학술논문

Geometric Markov Chain Monte Carlo
Document Type
Electronic Thesis or Dissertation
Source
Subject
Language
English
Abstract
This thesis discusses Markov Chain Monte Carlo (MCMC) sampling algorithms which make use of differential geometry to improve performance. In particular, new sampling algorithms are introduced which exploit the dual geometry of statistical models developed by Amari, Chentsov and other authors in the field of Information Geometry. Previous work on differential-geometric MCMC has only used Riemannian geometry, i.e. without the dual structures studied in Information Geometry. Background chapters of the thesis discuss the development of Information Geometry by formulating statistical models as manifolds of data-generating measures.
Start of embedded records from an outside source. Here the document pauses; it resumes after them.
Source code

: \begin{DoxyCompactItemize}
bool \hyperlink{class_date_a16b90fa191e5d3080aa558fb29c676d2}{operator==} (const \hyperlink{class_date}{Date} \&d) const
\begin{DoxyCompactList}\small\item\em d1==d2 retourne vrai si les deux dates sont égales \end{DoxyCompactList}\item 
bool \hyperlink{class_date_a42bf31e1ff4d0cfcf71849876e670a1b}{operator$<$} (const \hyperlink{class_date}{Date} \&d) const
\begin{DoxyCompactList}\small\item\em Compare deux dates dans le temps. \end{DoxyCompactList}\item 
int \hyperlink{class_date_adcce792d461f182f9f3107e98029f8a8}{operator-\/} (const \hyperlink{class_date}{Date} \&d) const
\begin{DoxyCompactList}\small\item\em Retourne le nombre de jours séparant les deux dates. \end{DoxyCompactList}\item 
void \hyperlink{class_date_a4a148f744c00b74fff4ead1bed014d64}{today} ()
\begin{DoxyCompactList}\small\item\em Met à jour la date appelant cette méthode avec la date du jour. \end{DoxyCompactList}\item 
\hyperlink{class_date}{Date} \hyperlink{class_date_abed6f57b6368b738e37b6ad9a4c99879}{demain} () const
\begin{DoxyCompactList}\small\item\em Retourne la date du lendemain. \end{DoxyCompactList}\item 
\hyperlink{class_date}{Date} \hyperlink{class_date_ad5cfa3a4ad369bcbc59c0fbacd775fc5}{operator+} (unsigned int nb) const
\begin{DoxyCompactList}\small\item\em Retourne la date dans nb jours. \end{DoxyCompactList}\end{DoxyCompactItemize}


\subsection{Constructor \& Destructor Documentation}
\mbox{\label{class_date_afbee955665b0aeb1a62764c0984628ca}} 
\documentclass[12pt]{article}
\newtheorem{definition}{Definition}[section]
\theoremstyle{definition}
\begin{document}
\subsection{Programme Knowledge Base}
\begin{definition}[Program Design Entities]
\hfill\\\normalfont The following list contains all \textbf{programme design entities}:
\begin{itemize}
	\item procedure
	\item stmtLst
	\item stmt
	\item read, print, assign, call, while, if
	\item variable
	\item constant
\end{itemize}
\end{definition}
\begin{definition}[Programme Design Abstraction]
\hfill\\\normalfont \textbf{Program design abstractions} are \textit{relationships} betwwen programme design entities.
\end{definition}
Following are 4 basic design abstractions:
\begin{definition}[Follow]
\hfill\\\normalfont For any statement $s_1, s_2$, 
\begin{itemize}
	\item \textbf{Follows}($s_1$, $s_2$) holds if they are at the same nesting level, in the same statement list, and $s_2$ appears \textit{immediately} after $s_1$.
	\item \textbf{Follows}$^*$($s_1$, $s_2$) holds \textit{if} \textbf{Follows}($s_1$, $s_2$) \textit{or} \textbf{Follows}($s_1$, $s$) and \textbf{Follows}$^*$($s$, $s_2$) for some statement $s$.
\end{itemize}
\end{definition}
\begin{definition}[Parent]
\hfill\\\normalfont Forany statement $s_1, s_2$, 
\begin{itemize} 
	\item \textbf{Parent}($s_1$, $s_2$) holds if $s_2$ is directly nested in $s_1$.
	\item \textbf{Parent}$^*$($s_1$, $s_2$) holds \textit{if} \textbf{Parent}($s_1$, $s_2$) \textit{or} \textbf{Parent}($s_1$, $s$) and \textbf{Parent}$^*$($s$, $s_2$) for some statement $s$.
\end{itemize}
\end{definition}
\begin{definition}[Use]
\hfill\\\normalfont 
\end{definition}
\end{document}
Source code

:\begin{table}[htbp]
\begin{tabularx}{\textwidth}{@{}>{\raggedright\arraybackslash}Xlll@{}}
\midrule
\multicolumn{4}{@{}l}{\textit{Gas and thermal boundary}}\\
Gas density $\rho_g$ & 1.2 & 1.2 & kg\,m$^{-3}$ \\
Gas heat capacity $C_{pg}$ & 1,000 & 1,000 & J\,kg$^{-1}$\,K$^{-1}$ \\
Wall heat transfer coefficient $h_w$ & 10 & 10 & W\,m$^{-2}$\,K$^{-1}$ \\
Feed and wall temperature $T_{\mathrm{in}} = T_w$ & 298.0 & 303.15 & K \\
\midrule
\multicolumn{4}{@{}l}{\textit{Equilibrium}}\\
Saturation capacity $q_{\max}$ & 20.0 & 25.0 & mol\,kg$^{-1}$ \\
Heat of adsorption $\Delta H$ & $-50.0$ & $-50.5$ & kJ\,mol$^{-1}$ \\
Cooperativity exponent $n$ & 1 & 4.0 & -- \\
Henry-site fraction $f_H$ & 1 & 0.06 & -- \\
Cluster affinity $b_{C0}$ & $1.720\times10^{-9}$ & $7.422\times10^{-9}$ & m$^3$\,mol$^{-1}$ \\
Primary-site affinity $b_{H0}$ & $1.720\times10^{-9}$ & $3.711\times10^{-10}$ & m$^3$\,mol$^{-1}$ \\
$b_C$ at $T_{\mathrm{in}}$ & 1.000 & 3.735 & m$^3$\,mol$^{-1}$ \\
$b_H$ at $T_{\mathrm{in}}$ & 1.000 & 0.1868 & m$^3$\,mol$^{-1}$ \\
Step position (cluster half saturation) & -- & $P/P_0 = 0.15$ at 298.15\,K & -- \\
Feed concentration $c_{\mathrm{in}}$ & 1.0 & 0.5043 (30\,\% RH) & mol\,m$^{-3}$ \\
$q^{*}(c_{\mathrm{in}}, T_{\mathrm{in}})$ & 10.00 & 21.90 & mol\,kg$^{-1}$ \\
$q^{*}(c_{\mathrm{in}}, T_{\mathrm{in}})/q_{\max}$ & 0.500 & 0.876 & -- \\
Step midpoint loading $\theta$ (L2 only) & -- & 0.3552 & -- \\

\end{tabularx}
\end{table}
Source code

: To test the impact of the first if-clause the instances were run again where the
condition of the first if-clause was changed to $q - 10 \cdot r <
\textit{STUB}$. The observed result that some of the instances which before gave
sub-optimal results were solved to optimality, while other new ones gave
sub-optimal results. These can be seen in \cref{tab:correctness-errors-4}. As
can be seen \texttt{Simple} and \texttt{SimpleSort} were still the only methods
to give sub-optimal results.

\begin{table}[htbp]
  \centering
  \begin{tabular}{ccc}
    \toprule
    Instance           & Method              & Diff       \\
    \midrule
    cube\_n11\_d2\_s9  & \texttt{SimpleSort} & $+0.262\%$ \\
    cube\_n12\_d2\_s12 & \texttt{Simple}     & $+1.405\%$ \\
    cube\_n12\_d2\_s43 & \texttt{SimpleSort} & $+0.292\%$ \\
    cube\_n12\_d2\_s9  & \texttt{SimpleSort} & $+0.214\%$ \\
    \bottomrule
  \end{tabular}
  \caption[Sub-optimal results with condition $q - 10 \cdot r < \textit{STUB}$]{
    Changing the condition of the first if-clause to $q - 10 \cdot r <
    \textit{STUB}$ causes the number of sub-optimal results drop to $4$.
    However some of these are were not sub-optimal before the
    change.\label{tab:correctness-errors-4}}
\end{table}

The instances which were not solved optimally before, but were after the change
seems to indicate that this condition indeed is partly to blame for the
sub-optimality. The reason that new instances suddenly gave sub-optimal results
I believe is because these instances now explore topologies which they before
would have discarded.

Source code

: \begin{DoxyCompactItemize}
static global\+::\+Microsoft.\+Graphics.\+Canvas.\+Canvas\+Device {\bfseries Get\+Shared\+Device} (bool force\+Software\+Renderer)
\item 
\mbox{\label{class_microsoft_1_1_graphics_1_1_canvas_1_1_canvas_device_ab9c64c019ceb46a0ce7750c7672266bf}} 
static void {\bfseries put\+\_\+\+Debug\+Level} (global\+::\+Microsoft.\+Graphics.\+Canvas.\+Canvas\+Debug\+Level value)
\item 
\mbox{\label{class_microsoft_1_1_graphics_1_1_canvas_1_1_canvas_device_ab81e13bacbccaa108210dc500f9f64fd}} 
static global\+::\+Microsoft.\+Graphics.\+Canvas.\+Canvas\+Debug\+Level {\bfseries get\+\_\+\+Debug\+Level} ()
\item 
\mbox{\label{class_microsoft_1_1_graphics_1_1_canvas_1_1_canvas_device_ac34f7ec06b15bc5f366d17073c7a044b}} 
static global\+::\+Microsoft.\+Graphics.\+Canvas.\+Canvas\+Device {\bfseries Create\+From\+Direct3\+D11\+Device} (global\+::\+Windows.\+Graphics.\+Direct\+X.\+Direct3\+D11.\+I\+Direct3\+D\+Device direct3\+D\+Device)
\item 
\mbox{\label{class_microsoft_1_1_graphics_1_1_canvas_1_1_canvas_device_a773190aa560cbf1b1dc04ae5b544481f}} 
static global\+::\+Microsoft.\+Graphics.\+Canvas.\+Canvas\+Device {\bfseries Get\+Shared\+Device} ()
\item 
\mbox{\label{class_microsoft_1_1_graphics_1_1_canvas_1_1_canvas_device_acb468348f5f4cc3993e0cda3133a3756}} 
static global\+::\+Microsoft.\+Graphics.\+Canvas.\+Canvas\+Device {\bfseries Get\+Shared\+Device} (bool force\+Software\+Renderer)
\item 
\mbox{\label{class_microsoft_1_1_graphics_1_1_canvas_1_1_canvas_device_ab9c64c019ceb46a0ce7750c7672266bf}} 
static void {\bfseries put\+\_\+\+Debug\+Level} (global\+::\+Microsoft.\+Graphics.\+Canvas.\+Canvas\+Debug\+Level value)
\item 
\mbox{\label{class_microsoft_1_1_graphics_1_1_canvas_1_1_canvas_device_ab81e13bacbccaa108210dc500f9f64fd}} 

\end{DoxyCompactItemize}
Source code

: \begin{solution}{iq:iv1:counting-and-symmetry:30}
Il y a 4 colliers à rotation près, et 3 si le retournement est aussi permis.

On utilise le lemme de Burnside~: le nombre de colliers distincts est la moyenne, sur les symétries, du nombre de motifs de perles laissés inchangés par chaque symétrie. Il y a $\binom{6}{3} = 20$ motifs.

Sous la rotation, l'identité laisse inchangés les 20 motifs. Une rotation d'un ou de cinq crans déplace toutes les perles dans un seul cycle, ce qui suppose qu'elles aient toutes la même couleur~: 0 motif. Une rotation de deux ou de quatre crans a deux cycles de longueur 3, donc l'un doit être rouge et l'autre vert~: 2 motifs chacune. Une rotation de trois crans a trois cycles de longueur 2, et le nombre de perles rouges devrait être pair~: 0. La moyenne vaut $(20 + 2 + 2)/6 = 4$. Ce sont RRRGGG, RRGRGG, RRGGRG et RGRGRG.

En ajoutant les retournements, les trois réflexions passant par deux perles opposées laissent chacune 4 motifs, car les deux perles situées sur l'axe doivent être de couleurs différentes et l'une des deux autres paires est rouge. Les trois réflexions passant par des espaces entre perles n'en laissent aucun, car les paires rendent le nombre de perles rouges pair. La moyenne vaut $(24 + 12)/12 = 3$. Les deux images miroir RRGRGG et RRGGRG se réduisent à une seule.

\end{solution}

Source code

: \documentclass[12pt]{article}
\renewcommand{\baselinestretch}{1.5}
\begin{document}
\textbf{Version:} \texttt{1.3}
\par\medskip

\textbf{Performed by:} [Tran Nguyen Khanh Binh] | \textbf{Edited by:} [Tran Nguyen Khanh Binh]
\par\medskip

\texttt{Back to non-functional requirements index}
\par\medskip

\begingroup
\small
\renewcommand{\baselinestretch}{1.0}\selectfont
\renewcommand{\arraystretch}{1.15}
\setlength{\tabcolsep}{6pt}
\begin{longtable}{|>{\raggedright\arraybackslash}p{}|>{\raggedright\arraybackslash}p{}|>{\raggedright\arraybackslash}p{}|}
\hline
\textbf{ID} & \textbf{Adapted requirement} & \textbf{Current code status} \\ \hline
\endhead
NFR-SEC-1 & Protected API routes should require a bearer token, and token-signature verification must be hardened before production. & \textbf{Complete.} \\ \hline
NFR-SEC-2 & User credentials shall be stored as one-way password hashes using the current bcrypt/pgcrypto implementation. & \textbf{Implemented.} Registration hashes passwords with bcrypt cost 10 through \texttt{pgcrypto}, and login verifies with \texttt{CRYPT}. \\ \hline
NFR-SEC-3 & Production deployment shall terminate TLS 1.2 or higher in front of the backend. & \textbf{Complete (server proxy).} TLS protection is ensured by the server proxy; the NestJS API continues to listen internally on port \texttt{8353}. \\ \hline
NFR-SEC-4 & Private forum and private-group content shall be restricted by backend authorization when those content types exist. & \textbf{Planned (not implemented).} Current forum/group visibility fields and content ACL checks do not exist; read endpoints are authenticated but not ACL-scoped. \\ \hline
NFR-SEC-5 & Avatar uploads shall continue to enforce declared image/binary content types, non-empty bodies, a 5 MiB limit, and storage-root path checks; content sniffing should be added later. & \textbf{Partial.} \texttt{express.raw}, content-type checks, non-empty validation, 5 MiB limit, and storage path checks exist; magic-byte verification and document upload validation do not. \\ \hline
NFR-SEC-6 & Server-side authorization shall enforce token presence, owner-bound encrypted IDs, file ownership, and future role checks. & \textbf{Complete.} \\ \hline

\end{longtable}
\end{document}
We review how Bregman divergences on such manifolds give rise to the dually-flat structure of Information Geometry, with examples provided by exponential families. Furthermore, Bayes' theorem is recast in a co-ordinate free form. Two novel sampling algorithms are introduced, called Orthogonal Gibbs and Orthogonal Gradient, which make use of dually-flat geometry. The Orthogonal Gibbs algorithm samples primal variables conditionally on dual variables and vice versa; similarly Orthogonal Gradient moves along the primal geodesic whose tangent vector is proportional to the gradient of the target log-density, and samples recursively on an m-flat submanifold orthogonal to the e-flat geodesic. We show that both algorithms move in directions in parameter space which are orthogonal with respect to the Riemannian metric. Furthermore, we show that when applied to a multivariate Gaussian target distribution, the Orthogonal Gibbs and Orthogonal Gradient algorithm respectively reduce to the Gaussian Elimination and Conjugate Gradient solvers for linear systems with added stochastic terms in the updates to the solution. The latter finding reflects work by previous authors on the connection between MCMC and optimization, including that of Fox and Parker. We show that the Orthogonal Gibbs algorithm produces independent samples for multivariate Gaussian targets, and produce numerical results suggesting the analogous result for Orthogonal Gradient. Finally, we present numerical results for a non-Gaussian target distribution for which the novel algorithms have favourable effective sample sizes compared to the No U-Turn Sampler (NUTS).